▶ _TASK DIRECTIONS_: From the entries, copy out every line in which the word "subsection" is found.

▶ _Stored data_:
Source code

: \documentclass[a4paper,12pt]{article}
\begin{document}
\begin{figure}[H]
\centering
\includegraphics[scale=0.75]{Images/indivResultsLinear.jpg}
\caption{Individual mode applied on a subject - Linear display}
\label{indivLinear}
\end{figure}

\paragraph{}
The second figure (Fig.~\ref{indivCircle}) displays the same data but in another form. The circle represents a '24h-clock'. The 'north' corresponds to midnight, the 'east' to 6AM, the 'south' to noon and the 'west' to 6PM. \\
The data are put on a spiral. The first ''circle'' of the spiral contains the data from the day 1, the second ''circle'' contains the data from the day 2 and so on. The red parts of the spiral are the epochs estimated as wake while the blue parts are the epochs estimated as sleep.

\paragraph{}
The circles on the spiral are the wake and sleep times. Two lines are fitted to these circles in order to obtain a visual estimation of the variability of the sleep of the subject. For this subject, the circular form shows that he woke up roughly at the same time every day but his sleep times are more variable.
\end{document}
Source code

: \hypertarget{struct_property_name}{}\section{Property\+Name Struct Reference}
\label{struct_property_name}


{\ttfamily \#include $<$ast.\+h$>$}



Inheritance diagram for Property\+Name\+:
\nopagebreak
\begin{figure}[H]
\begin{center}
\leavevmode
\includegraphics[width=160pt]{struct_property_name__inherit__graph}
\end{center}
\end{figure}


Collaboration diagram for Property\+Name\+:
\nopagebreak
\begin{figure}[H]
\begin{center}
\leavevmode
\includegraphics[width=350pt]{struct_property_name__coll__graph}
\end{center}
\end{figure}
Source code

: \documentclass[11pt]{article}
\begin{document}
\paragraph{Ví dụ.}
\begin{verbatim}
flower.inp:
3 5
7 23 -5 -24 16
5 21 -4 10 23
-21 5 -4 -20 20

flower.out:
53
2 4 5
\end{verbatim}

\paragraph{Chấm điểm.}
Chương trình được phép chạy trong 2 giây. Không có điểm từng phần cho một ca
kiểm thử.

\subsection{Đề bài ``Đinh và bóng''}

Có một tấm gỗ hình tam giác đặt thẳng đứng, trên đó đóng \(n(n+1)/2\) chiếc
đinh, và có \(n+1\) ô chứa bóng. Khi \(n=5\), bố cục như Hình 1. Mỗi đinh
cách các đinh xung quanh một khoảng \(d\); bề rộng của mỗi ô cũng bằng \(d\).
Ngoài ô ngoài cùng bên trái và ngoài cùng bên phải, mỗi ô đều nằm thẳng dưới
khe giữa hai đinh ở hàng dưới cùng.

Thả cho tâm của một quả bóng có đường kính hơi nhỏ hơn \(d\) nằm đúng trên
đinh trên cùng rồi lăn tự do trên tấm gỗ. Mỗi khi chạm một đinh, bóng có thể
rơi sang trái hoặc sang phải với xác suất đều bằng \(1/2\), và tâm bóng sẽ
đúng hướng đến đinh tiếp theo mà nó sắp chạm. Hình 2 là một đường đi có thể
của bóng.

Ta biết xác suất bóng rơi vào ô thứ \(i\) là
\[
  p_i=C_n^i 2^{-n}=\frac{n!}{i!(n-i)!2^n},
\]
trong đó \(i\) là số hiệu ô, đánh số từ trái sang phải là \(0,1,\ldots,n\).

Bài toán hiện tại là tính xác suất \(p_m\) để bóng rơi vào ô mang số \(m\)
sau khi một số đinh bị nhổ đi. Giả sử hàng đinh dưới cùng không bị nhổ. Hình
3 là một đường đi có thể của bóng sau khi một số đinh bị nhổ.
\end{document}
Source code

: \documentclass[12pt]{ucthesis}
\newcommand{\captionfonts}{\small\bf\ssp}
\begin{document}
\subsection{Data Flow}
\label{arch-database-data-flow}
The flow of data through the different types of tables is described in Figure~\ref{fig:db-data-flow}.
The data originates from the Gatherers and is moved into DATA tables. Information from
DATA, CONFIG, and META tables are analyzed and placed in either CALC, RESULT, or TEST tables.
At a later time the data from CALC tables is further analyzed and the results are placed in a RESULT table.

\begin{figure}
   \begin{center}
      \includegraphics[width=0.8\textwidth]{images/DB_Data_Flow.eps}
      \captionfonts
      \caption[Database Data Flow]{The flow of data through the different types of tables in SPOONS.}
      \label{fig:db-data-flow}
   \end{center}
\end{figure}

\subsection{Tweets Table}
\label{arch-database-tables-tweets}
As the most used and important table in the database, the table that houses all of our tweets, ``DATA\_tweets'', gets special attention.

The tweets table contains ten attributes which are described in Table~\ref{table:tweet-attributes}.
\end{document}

▶ _RESPONSE TO THIS EXERCISE_:
\subsection{Đề bài ``Đinh và bóng''}
\subsection{Data Flow}
\subsection{Tweets Table}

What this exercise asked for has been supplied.